··· Supplied material

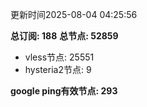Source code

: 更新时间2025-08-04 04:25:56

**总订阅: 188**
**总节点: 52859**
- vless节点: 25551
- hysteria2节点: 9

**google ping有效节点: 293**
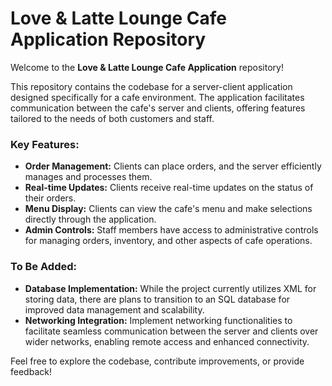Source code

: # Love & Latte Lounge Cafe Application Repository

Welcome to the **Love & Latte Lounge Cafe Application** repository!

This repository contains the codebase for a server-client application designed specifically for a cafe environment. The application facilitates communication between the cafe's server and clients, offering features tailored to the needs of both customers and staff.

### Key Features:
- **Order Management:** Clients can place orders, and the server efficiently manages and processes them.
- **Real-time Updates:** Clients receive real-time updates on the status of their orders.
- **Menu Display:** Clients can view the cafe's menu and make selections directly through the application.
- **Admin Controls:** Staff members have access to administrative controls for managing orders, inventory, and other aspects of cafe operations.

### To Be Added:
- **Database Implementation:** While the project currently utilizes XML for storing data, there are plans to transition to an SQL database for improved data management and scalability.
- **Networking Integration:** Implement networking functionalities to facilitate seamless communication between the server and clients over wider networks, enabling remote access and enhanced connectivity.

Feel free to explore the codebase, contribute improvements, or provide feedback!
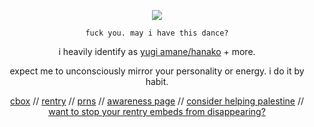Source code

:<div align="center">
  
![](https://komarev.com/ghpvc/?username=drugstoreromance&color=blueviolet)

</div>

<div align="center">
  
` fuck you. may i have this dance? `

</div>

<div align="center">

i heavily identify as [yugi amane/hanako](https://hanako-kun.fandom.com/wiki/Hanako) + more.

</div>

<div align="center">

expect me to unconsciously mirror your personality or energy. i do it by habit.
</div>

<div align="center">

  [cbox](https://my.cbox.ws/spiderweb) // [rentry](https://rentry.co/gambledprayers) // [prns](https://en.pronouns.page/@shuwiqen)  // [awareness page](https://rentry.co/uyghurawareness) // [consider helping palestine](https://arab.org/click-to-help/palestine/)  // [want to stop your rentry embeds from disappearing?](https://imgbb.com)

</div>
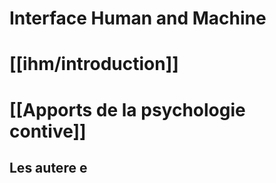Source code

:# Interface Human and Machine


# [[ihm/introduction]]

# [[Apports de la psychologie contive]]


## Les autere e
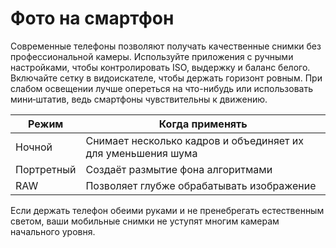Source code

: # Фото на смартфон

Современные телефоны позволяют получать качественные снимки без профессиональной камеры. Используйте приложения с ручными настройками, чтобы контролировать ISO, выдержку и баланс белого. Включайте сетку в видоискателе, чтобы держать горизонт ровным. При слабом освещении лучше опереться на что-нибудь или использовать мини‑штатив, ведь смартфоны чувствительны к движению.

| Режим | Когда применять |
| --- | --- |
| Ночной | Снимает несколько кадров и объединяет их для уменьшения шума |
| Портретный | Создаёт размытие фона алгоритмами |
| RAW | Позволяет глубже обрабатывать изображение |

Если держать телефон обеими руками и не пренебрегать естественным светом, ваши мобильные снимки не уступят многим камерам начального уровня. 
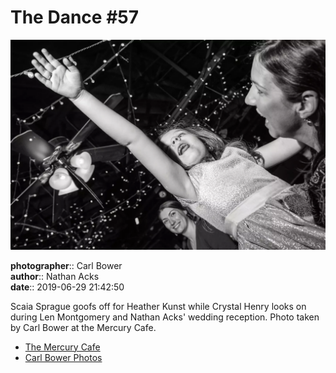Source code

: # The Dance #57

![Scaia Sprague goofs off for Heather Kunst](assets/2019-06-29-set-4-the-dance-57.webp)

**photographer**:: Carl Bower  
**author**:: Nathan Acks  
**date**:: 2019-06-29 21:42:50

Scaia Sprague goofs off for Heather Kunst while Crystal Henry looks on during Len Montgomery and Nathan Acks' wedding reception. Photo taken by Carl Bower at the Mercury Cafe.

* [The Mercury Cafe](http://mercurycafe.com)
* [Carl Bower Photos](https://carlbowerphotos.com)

······
··· Supplied material

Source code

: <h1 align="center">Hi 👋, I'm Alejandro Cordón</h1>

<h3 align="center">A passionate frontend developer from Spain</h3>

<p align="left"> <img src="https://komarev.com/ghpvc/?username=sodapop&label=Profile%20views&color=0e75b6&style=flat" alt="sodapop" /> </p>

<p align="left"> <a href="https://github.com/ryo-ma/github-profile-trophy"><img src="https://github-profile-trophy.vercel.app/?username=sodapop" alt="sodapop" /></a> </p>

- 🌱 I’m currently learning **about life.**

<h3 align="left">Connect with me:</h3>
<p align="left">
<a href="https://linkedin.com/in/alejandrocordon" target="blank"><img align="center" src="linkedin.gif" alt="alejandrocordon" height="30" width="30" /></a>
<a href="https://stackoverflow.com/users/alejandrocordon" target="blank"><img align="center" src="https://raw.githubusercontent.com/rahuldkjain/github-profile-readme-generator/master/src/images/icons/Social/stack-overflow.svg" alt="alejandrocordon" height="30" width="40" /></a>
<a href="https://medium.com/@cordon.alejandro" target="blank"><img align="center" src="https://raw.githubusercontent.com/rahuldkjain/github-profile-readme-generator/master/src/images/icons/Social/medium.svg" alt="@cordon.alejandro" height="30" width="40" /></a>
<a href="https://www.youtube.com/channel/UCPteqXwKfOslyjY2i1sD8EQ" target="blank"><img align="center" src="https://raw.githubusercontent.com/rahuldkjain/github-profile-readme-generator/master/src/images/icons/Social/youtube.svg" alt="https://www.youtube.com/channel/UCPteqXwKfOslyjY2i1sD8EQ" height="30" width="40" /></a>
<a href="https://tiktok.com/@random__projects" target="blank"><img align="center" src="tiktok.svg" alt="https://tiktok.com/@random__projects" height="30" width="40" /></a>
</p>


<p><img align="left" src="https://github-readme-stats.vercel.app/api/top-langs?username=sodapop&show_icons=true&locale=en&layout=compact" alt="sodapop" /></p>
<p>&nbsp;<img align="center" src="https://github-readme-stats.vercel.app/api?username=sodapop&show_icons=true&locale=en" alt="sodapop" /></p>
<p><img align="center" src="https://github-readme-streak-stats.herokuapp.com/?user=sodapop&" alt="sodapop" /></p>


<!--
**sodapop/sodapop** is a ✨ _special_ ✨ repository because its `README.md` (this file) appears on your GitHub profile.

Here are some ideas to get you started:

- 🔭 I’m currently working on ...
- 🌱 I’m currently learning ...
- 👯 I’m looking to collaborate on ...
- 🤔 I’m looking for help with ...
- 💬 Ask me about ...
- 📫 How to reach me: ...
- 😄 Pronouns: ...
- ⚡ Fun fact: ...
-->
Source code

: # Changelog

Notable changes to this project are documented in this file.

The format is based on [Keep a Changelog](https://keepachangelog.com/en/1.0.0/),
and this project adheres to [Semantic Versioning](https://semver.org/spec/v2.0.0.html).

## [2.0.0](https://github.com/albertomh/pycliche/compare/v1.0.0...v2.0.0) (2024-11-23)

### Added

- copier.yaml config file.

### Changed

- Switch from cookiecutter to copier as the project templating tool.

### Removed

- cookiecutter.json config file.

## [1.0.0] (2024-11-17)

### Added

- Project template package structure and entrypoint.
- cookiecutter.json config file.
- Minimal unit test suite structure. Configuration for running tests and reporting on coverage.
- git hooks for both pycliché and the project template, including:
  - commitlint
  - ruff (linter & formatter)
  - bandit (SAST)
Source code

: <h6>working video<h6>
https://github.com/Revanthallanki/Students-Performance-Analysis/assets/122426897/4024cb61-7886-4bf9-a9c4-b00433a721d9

······
··· Supplied material

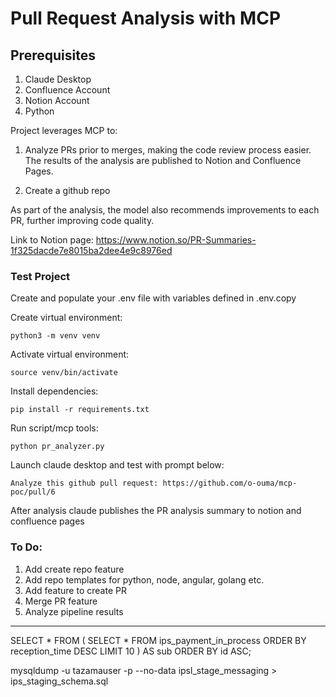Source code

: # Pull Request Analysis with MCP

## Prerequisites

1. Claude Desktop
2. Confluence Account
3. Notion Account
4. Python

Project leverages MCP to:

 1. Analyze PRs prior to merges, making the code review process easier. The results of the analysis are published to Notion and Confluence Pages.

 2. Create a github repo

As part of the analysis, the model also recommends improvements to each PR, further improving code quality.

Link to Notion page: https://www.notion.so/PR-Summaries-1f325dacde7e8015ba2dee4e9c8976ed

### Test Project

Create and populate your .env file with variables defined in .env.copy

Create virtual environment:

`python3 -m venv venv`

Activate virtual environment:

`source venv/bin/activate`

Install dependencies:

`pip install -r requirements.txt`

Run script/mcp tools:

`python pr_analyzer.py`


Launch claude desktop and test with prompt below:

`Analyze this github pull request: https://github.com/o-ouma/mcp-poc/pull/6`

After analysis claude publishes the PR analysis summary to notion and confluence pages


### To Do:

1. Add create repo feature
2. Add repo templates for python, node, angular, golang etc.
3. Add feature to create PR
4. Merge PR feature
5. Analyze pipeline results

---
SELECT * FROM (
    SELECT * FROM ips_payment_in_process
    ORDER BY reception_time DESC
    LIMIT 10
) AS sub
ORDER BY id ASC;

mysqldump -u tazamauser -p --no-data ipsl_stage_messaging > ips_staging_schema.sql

······

About this task
Retype the entries above exactly, but only from the line containing "- 💬 Ask me about ..." through the line containing "The format is", both included.

Output of the task
- 💬 Ask me about ...
- 📫 How to reach me: ...
- 😄 Pronouns: ...
- ⚡ Fun fact: ...
-->
Source code

: # Changelog

Notable changes to this project are documented in this file.

The format is based on [Keep a Changelog](https://keepachangelog.com/en/1.0.0/),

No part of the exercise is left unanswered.